By suppressing the number of stages in the front-stage vane ring 45, it is possible to suppress a thrust force acting on the front-stage vane ring 45 due to the difference in steam pressure between the upstream side and the downstream side of the front-stage vane ring 45. In this way, the first contact portion 438 and the second contact portion 455, which are portions provided to restrict the movement of the front-stage vane ring 45 toward the axial downstream side, can be prevented from becoming large. Therefore, this contributes to downsizing of the high-pressure turbine 4 (the steam turbine 20).

As shown in FIG. 2, the steam turbine 20 according to one embodiment may be a medium-high pressure integrated type steam turbine 20 which includes a high-pressure section (the high-pressure turbine 4) and a medium-pressure section (the medium-pressure turbine 8). The high-pressure section (the high-pressure turbine 4) may include the annular member 43 and the front-stage vane ring 45 described above.

In this way, the medium-high pressure integrated type steam turbine 20 can be downsized.

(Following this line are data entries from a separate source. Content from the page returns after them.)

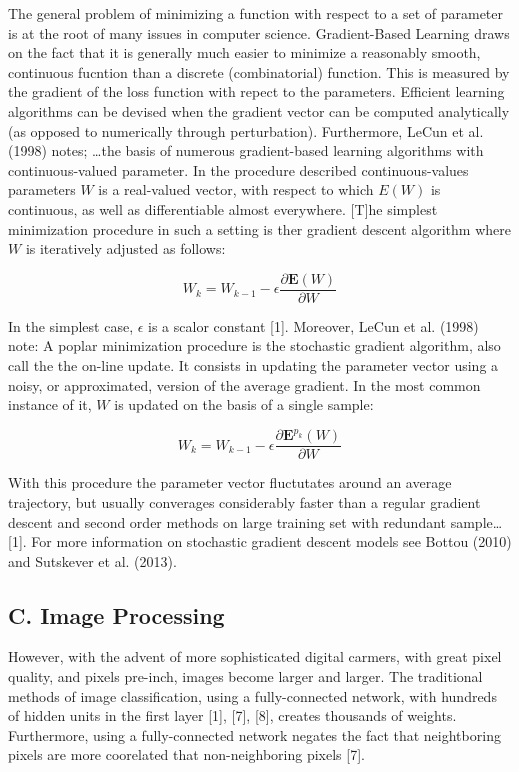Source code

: \documentclass[conference,final,]{IEEEtran}
\begin{document}
The general problem of minimizing a function with respect to a set of
parameter is at the root of many issues in computer science.
Gradient-Based Learning draws on the fact that it is generally much
easier to minimize a reasonably smooth, continuous fucntion than a
discrete (combinatorial) function. This is measured by the gradient of
the loss function with repect to the parameters. Efficient learning
algorithms can be devised when the gradient vector can be computed
analytically (as opposed to numerically through perturbation).
Furthermore, LeCun et al. (1998) notes; \ldots{}the basis of numerous
gradient-based learning algorithms with continuous-valued parameter. In
the procedure described continuous-values parameters \(W\) is a
real-valued vector, with respect to which \(E(W)\) is continuous, as
well as differentiable almost everywhere. {[}T{]}he simplest
minimization procedure in such a setting is ther gradient descent
algorithm where \(W\) is iteratively adjusted as follows:

\begin{equation}
    W_k =  W_{k-1}-\epsilon\frac{\partial \mathbf{E}(W)}{\partial W}
\end{equation}

In the simplest case, \(\epsilon\) is a scalor constant {[}1{]}.
Moreover, LeCun et al. (1998) note: A poplar minimization procedure is
the stochastic gradient algorithm, also call the the on-line update. It
consists in updating the parameter vector using a noisy, or
approximated, version of the average gradient. In the most common
instance of it, \(W\) is updated on the basis of a single sample:

\begin{equation}
    W_k =  W_{k-1}-\epsilon\frac{\partial \mathbf{E}^{p_k}(W)}{\partial W}
\end{equation}

With this procedure the parameter vector fluctutates around an average
trajectory, but usually converages considerably faster than a regular
gradient descent and second order methods on large training set with
redundant sample\ldots{}{[}1{]}. For more information on stochastic
gradient descent models see Bottou (2010) and Sutskever et al. (2013).

\subsection{C. Image Processing}\label{c.-image-processing}

However, with the advent of more sophisticated digital carmers, with
great pixel quality, and pixels pre-inch, images become larger and
larger. The traditional methods of image classification, using a
fully-connected network, with hundreds of hidden units in the first
layer {[}1{]}, {[}7{]}, {[}8{]}, creates thousands of weights.
Furthermore, using a fully-connected network negates the fact that
neightboring pixels are more coorelated that non-neighboring pixels
{[}7{]}.
\end{document}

Further, according to the steam turbine 20 according to one embodiment, a time required for vane planting work can be shortened.

In the steam turbine 20 according to one embodiment, the main steam Sin that is supplied to the first cavity 71 may be supercritical pressure steam. That is, the high-pressure turbine 4 according to one embodiment may be a supercritical pressure steam turbine.

According to the steam turbine 20 according to one embodiment, since the outer casing 41, the annular member 43, and the front-stage vane ring 45 described above are provided, the supercritical pressure steam turbine can be downsized. Further, according to the steam turbine 20 according to one embodiment, a time required for vane planting work in the supercritical pressure steam turbine can be shortened.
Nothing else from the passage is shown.